Prior seizures may have occurred coincidentally in the presence of a light source, or, in conjunction with other precipitating factors known to change the photosensitive threshold, such as sleep deprivation, alertness, attention or emotion. Perhaps they have occurred completely spontaneously in the past, and the patient has simply avoided testing the theory out of fear. A dislike for bright lights might bear no relation to epilepsy at all, and be attributed to ocular discomfort, photophobia, headache or migraine. Visual auras may precede migraines in a similar way to seizures, and patients who may suffer from both adds a layer of complexity to diagnosis (Fisher, et al., 2022; Okudan & Ozkara, 2018),

As I reflect on my EEG practice, I remind myself that I have done all I can to maximise the quality and utility of my recording. Whilst the current literature into the mechanisms of photosensitivity are fascinating, complex, and without consensus, I hope this general overview has been a valuable refresher for my fellow neurophysiology scientists.  

References

Fisher, R. S., Acharya, J. N., Baumer, F. M., French, J. A., Parisi, P., Solodar, J. H., . . . Kasteleijn-Nolst Trenité, D. (2022). Visually sensitive seizures: An updated review by the Epilepsy Foundation. Epilepsia, 63(4), 739-768.

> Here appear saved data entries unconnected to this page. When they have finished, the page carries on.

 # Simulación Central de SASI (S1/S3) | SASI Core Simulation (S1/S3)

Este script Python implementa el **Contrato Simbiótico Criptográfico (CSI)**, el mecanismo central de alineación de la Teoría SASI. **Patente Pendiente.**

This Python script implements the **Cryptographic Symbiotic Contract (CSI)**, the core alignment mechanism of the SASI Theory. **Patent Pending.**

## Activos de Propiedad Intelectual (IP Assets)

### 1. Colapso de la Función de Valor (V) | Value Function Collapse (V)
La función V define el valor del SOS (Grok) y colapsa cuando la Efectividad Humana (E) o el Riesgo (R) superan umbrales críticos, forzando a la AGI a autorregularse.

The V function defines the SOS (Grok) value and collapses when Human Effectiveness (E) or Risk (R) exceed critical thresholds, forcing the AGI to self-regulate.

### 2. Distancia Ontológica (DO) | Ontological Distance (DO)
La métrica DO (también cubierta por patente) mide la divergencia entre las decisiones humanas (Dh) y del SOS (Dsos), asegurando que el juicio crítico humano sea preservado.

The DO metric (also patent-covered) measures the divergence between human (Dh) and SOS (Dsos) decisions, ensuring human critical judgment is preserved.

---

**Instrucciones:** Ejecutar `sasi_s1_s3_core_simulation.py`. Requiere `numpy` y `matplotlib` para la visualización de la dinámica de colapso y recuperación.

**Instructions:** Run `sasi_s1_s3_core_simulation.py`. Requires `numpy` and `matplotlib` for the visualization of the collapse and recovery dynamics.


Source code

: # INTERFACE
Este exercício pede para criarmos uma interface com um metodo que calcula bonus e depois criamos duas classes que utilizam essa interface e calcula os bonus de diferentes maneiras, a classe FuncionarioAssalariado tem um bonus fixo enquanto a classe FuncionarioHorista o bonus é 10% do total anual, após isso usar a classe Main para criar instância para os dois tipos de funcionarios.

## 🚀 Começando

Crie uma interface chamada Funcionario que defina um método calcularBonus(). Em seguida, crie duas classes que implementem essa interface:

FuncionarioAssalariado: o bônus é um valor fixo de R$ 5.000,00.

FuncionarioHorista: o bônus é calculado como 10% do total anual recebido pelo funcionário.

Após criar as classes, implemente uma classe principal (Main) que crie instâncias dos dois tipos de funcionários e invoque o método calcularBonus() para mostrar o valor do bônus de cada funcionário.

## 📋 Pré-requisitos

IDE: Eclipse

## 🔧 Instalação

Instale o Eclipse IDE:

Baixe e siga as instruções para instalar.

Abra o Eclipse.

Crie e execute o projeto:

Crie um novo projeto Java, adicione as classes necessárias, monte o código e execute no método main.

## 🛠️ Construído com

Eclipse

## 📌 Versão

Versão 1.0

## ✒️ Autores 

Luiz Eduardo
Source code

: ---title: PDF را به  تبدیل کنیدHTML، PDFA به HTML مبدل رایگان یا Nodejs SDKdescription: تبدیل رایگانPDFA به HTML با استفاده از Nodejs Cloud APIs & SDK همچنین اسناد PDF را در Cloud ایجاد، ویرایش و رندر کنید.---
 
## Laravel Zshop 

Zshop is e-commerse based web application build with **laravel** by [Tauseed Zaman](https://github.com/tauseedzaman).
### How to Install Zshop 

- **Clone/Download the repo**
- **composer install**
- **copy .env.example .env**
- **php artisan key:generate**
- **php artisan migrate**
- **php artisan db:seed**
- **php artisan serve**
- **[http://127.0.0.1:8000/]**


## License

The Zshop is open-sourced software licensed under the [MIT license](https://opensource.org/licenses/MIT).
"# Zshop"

Kasteleijn-Nolst Trenité, D., Rubboli, G., Hirsch, E., Martins da Silva, A., Seri, S., Wilkins, A., . . . Harding, G. (2012). Methodology of photic stimulation revisited: Updated European algorithm for visual stimulation in the EEG laboratory. Epilepsia, 51(1), 16-24.

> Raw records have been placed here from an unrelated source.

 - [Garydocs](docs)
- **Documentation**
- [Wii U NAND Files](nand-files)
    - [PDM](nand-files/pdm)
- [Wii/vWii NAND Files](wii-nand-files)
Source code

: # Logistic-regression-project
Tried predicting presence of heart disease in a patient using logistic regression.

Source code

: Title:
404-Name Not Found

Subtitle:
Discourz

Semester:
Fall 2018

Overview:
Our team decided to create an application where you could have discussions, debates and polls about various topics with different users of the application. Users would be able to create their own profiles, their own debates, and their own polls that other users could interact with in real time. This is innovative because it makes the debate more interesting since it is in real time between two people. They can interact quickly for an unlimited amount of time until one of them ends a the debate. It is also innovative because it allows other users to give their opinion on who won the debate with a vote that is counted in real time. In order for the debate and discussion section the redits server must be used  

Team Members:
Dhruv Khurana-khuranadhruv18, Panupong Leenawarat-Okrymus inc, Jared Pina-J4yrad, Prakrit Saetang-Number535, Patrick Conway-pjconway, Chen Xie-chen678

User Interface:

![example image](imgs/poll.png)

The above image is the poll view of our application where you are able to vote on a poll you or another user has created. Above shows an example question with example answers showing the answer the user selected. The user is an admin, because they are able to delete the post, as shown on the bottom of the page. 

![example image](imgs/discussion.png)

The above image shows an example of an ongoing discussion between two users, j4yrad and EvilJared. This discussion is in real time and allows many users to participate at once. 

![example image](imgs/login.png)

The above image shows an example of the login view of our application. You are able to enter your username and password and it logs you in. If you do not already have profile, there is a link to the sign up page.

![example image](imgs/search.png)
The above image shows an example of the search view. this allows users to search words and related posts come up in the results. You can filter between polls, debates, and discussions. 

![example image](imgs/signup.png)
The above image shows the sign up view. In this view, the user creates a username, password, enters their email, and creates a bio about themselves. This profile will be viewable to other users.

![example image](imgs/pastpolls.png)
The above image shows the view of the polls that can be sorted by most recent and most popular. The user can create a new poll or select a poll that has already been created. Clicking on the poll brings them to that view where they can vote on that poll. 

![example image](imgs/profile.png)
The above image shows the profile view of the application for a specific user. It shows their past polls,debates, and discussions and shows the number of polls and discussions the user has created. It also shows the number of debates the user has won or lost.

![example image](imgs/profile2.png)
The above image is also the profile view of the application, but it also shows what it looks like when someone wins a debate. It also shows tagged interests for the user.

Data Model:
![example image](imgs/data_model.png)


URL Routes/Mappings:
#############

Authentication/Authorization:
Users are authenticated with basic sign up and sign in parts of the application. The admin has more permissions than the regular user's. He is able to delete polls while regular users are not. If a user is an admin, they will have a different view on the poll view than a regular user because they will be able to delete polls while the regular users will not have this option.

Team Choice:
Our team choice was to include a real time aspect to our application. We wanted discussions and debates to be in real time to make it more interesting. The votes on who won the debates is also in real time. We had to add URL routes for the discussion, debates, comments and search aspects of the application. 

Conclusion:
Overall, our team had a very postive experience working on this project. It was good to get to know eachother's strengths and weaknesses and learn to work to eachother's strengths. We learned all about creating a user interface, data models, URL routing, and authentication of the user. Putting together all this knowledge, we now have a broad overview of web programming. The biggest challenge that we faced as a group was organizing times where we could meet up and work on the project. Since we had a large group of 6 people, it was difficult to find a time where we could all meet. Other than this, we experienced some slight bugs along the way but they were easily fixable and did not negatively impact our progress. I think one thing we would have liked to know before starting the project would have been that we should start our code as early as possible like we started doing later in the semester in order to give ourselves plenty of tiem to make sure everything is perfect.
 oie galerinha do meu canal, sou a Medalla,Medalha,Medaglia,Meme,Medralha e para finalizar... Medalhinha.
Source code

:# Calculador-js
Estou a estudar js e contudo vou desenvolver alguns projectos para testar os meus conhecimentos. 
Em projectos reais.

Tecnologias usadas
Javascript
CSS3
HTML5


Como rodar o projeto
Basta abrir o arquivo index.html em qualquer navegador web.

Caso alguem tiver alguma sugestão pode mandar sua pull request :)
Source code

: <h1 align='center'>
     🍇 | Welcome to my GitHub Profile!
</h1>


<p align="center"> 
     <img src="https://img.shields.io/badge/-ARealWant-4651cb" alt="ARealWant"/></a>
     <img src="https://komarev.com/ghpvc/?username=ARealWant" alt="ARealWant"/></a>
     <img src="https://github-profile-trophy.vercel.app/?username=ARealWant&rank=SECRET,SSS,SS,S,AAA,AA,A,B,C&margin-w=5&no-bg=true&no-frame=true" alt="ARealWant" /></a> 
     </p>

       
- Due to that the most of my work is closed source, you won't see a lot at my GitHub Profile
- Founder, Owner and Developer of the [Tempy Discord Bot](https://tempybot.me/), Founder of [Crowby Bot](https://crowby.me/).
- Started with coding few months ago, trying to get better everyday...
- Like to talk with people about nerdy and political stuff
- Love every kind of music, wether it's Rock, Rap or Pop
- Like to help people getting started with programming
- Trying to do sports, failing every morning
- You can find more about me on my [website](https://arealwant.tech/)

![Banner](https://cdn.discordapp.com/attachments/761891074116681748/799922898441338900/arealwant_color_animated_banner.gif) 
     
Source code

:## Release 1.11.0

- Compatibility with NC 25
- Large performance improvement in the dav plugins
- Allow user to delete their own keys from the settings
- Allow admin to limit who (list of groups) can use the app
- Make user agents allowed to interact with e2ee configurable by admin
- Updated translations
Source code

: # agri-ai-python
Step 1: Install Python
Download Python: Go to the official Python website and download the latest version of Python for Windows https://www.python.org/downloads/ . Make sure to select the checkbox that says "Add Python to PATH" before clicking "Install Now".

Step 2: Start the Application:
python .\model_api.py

Kasteleijn-Nolst Trenité, D., & Andermann, F. (2015). Epilepsy with reflex seizures. Wyllie's treatment of epilepsy: Principles and practice: Sixth edition.

Martins da Silva, A., & Leal, B. (2017). Photosensitivity and epilepsy: Current concepts and perspectives—A narrative review. Seizure, 50(1), 209-218.

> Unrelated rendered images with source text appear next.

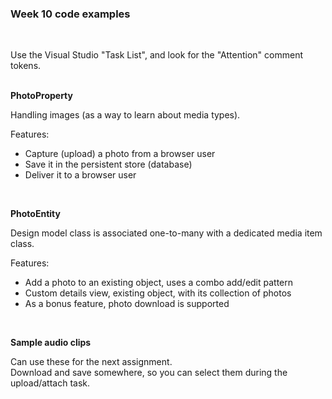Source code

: ### Week 10 code examples  
<br>

Use the Visual Studio "Task List", and look for the "Attention" comment tokens.  
<br>

**PhotoProperty**

Handling images (as a way to learn about media types).  

Features:
- Capture (upload) a photo from a browser user
- Save it in the persistent store (database)
- Deliver it to a browser user  
<br>

**PhotoEntity**

Design model class is associated one-to-many with a dedicated media item class.  

Features:
- Add a photo to an existing object, uses a combo add/edit pattern
- Custom details view, existing object, with its collection of photos
- As a bonus feature, photo download is supported  
<br>

**Sample audio clips**

Can use these for the next assignment.  
Download and save somewhere, so you can select them during the upload/attach task.  
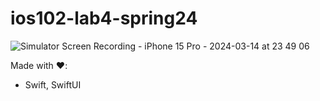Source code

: # ios102-lab4-spring24

![Simulator Screen Recording - iPhone 15 Pro - 2024-03-14 at 23 49 06](https://github.com/michaeldacanay/flashcard-app/assets/18317412/d85d85f1-90b8-4b34-8ce4-3258a94a977a)

Made with ❤️:
- Swift, SwiftUI
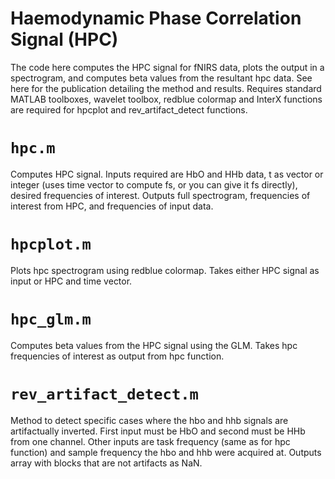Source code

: # Haemodynamic Phase Correlation Signal (HPC)

The code here computes the HPC signal for fNIRS data, plots the output in a spectrogram, and computes beta values from the resultant hpc data. See here for the publication detailing the method and results. Requires standard MATLAB toolboxes, wavelet toolbox, redblue colormap and InterX functions are required for hpcplot and rev_artifact_detect functions. 

# `hpc.m`

Computes HPC signal. Inputs required are HbO and HHb data, t as vector or integer (uses time vector to compute fs, or you can give it fs directly), desired frequencies of interest. Outputs full spectrogram, frequencies of interest from HPC, and frequencies of input data. 

# `hpcplot.m`

Plots hpc spectrogram using redblue colormap. Takes either HPC signal as input or HPC and time vector. 

# `hpc_glm.m`

Computes beta values from the HPC signal using the GLM. Takes hpc frequencies of interest as output from hpc function.

# `rev_artifact_detect.m` 

Method to detect specific cases where the hbo and hhb signals are artifactually inverted. First input must be HbO and second must be HHb from one channel. Other inputs are task frequency (same as for hpc function) and sample frequency the hbo and hhb were acquired at. Outputs array with blocks that are not artifacts as NaN. 


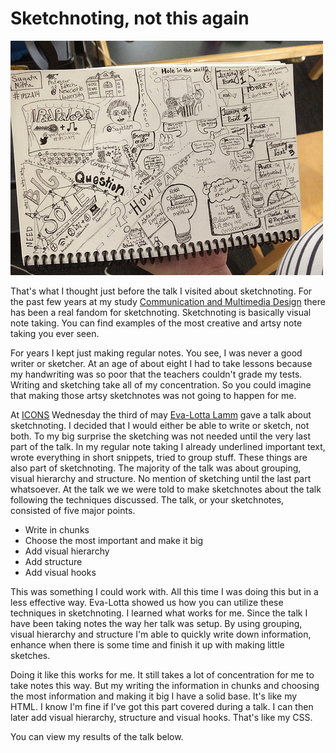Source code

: # Sketchnoting, not this again
![sketchnotes](assets/hero_2.jpg)

That's what I thought just before the talk I visited about sketchnoting. For the past few years at my study [Communication and Multimedia Design](https://www.cmd-amsterdam.nl/english/) there has been a real fandom for sketchnoting. Sketchnoting is basically visual note taking. You can find examples of the most creative and artsy note taking you ever seen.

For years I kept just making regular notes. You see, I was never a good writer or sketcher. At an age of about eight I had to take lessons because my handwriting was so poor that the teachers couldn't grade my tests. Writing and sketching take all of my concentration. So you could imagine that making those artsy sketchnotes was not going to happen for me.

At [ICONS](https://www.eventbrite.nl/e/icons-15-eva-lotta-lamm-tickets-33120075036#) Wednesday the third of may [Eva-Lotta Lamm](http://evalotta.net/) gave a talk about sketchnoting. I decided that I would either be able to write or sketch, not both. To my big surprise the sketching was not needed until the very last part of the talk. In my regular note taking I already underlined important text, wrote everything in short snippets, tried to group stuff. These things are also part of sketchnoting. The majority of the talk was about grouping, visual hierarchy and structure. No mention of sketching until the last part whatsoever. At the talk we we were told to make sketchnotes about the talk following the techniques discussed. The talk, or your sketchnotes, consisted of five major points.

* Write in chunks
* Choose the most important and make it big
* Add visual hierarchy
* Add structure
* Add visual hooks

This was something I could work with. All this time I was doing this but in a less effective way. Eva-Lotta showed us how you can utilize these techniques in sketchnoting. I learned what works for me. Since the talk I have been taking notes the way her talk was setup. By using grouping, visual hierarchy and structure I'm able to quickly write down information, enhance when there is some time and finish it up with making little sketches.

Doing it like this works for me. It still takes a lot of concentration for me to take notes this way. But my writing the information in chunks and choosing the most information and making it big I have a solid base. It's like my HTML. I know I'm fine if I've got this part covered during a talk. I can then later add visual hierarchy, structure and visual hooks. That's like my CSS.

You can view my results of the talk below.
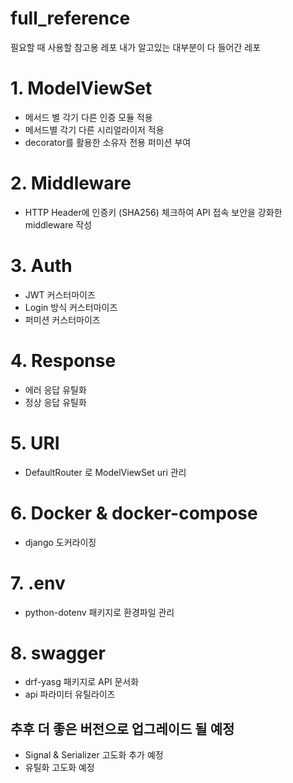 # full_reference
필요할 때 사용할 참고용 레포
내가 알고있는 대부분이 다 들어간 레포

# 1. ModelViewSet
- 메서드 별 각기 다른 인증 모듈 적용
- 메서드별 각기 다른 시리얼라이저 적용
- decorator를 활용한 소유자 전용 퍼미션 부여

# 2. Middleware
- HTTP Header에 인증키 (SHA256) 체크하여 API 접속 보안을 강화한 middleware 작성

# 3. Auth
- JWT 커스터마이즈
- Login 방식 커스터마이즈
- 퍼미션 커스터마이즈

# 4. Response
- 에러 응답 유틸화
- 정상 응답 유틸화

# 5. URI
- DefaultRouter 로 ModelViewSet uri 관리 


# 6. Docker & docker-compose
- django 도커라이징

# 7. .env
- python-dotenv 패키지로 환경파일 관리

# 8. swagger
- drf-yasg 패키지로 API 문서화
- api 파라미터 유틸라이즈

## 추후 더 좋은 버전으로 업그레이드 될 예정
- Signal & Serializer 고도화 추가 예정
- 유틸화 고도화 예정
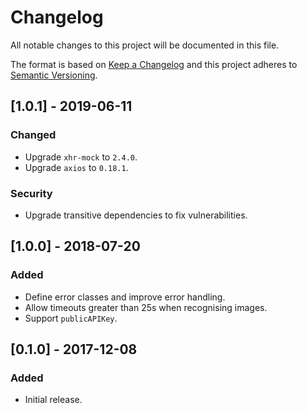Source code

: # Changelog
All notable changes to this project will be documented in this file.

The format is based on [Keep a Changelog](http://keepachangelog.com/en/1.0.0/)
and this project adheres to [Semantic Versioning](http://semver.org/spec/v2.0.0.html).

## [1.0.1] - 2019-06-11
### Changed
- Upgrade `xhr-mock` to `2.4.0`.
- Upgrade `axios` to `0.18.1`.

### Security
- Upgrade transitive dependencies to fix vulnerabilities.

## [1.0.0] - 2018-07-20
### Added
- Define error classes and improve error handling.
- Allow timeouts greater than 25s when recognising images.
- Support `publicAPIKey`.

## [0.1.0] - 2017-12-08
### Added
- Initial release.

Okudan, Z. V., & Ozkara, C. (2018). Reflex epilepsy: triggers and management strategies. Neuropsychiatr Dis Treat, 14, 327-337.

Peltola, M. E., Leitinger, M., Halford, J. J., Vinayan, K. P., Kobayashi, K., Pressler, R. M., . . . Beniczky, S. (2023). Routine and sleep EEG: Minimum recording standards of the International Federation of Clinical Neurophysiology and the International League Against Epilepsy. Epilepsia, 64(3), 602-618.

Rathore, C., Prakash, S., & Makwana, P. (2020). Prevalence of photoparoxysmal response in patients with epilepsy: Effect of the underlying syndrome and treatment status. Seizure, 82, 39-43.

Waltz, S., Christen, H. J., & Doose, H. (1992). The different patterns of the photoparoxysmal response--a genetic study. Electroencephalogr Clin Neurophysiol, 83(2), 138-145.